**What you have to do:**
Lines below starting with the line with "Python script to" and going on through the line with "It defaults to" must be output exactly; the rest of the records must be left out.

**Supplied information:**

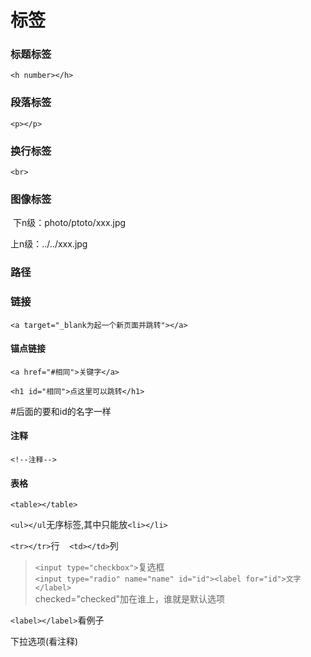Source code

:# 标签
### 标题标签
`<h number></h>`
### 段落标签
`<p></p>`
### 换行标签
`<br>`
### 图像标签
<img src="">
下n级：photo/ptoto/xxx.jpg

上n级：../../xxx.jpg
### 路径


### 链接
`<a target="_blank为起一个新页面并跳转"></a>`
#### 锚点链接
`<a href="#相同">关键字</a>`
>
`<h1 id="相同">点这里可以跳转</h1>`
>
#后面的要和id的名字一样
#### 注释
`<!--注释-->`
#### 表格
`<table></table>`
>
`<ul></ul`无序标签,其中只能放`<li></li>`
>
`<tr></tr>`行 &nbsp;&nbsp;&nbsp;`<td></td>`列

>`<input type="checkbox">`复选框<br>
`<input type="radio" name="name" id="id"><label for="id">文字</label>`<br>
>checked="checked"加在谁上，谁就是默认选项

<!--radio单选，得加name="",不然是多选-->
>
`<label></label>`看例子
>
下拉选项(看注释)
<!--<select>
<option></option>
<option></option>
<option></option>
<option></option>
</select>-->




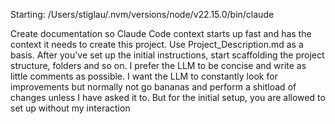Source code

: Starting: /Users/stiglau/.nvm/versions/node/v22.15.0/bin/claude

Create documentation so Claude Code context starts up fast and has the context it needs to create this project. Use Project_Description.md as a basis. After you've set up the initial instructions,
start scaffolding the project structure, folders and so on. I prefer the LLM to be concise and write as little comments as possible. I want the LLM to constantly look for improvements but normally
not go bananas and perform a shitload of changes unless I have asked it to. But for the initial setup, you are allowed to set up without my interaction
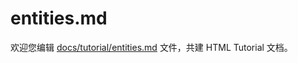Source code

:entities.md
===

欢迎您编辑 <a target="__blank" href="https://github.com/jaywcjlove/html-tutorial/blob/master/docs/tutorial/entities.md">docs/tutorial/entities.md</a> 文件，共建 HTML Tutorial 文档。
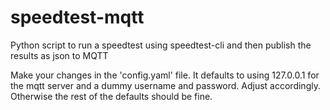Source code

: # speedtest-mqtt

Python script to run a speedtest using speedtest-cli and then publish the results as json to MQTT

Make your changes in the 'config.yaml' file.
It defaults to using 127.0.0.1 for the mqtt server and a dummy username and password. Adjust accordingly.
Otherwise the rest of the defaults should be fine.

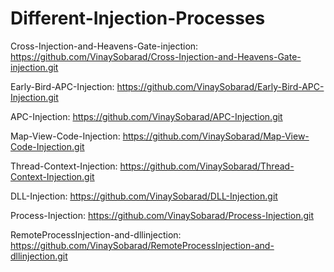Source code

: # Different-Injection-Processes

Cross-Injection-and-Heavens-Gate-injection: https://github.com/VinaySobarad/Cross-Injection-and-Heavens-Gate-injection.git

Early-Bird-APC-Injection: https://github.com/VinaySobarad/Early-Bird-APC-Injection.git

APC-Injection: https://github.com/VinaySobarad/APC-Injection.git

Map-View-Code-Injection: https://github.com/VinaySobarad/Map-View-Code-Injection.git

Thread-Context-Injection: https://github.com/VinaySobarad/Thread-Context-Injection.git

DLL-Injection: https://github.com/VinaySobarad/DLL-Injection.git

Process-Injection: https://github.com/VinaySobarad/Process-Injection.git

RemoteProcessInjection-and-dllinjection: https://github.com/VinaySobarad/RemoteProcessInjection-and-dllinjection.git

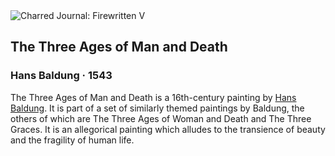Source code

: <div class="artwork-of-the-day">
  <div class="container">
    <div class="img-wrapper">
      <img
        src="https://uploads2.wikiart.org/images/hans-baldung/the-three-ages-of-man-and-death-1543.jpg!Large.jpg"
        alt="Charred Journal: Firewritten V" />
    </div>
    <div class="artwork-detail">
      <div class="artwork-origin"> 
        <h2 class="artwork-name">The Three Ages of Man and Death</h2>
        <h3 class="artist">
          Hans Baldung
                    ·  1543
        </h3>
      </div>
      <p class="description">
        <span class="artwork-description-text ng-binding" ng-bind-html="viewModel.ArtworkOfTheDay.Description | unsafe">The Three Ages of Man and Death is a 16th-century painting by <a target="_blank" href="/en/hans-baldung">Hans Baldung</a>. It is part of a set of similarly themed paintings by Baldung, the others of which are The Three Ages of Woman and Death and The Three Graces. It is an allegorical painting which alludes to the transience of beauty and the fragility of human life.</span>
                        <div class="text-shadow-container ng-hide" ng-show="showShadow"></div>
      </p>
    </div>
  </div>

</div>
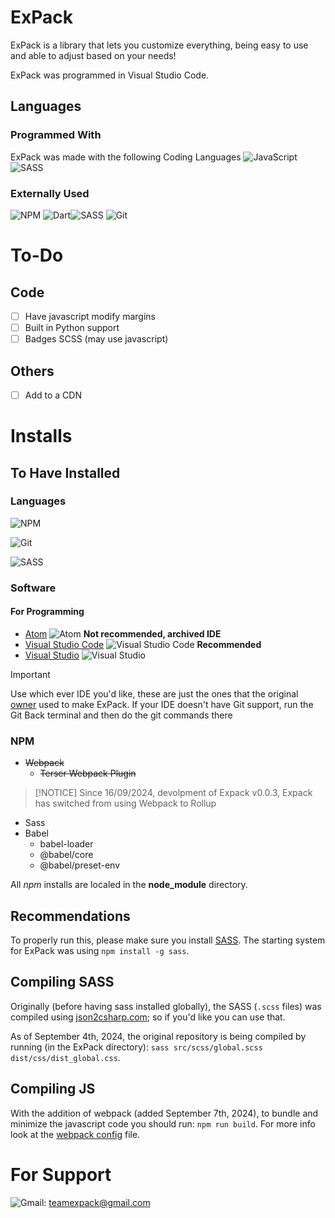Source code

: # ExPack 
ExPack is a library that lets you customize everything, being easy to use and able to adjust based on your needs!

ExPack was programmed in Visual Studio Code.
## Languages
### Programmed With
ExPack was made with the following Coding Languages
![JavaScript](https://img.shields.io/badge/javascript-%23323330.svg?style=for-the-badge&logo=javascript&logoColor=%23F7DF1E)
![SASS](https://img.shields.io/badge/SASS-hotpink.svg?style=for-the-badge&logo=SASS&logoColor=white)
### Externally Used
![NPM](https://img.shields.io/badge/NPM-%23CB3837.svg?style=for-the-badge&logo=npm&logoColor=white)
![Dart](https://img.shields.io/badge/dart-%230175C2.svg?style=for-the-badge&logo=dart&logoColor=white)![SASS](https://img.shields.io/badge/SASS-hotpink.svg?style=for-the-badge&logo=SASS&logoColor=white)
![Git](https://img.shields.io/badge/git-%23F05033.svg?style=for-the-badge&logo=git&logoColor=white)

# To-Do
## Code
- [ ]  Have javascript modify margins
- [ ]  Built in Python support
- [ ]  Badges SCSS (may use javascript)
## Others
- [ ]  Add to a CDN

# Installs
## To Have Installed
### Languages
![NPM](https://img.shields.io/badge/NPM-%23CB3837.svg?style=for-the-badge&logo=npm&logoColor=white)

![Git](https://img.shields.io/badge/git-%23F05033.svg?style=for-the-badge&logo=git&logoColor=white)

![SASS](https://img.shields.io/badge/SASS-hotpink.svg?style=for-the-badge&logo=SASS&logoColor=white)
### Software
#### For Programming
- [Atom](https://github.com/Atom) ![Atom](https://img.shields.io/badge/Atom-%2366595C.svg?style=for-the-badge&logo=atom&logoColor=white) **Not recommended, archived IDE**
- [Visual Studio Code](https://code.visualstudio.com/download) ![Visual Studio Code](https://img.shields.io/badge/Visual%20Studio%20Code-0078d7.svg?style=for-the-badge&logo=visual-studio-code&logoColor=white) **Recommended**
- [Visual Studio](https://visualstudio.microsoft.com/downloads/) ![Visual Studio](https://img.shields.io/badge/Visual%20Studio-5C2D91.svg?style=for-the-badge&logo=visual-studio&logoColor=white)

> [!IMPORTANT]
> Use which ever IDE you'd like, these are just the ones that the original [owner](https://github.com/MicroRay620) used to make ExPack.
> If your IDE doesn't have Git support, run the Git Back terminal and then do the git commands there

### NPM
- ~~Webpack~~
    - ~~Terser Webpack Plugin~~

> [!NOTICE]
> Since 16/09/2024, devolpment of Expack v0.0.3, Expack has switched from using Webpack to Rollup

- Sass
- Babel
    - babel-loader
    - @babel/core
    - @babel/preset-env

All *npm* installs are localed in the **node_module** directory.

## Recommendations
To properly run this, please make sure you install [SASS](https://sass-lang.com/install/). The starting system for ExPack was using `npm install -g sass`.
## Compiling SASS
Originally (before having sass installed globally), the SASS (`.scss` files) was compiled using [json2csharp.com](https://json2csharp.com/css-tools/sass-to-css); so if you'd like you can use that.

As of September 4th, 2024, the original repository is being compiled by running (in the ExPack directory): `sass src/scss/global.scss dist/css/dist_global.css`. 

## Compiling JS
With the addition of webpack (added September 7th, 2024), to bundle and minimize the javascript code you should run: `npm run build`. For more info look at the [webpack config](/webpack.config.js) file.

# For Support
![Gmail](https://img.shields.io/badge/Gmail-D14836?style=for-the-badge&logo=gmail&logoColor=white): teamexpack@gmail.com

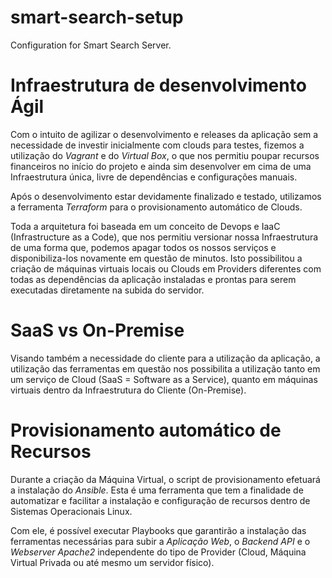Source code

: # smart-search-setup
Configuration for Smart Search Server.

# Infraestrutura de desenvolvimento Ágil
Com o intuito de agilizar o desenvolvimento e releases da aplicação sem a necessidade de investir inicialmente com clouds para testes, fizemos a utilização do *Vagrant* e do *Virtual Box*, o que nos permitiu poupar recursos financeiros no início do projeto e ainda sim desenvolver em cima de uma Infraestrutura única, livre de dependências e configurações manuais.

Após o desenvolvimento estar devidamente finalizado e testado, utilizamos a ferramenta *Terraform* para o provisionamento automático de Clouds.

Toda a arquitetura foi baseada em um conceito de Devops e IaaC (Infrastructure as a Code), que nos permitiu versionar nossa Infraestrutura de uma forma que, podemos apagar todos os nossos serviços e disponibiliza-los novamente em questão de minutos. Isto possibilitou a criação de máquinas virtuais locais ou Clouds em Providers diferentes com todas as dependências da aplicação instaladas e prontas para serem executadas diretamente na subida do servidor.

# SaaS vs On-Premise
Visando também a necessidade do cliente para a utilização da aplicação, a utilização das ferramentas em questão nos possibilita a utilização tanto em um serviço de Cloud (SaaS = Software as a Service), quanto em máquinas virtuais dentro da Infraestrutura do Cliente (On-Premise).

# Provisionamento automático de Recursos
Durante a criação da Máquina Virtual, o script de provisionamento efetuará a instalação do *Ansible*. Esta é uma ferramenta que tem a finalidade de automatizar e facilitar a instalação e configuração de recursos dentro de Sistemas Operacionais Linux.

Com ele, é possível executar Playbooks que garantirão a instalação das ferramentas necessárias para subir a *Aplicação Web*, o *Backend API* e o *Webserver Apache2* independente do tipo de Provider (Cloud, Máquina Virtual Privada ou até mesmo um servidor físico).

**Exercise output:**
Python script to run a speedtest using speedtest-cli and then publish the results as json to MQTT

Make your changes in the 'config.yaml' file.
It defaults to using 127.0.0.1 for the mqtt server and a dummy username and password. Adjust accordingly.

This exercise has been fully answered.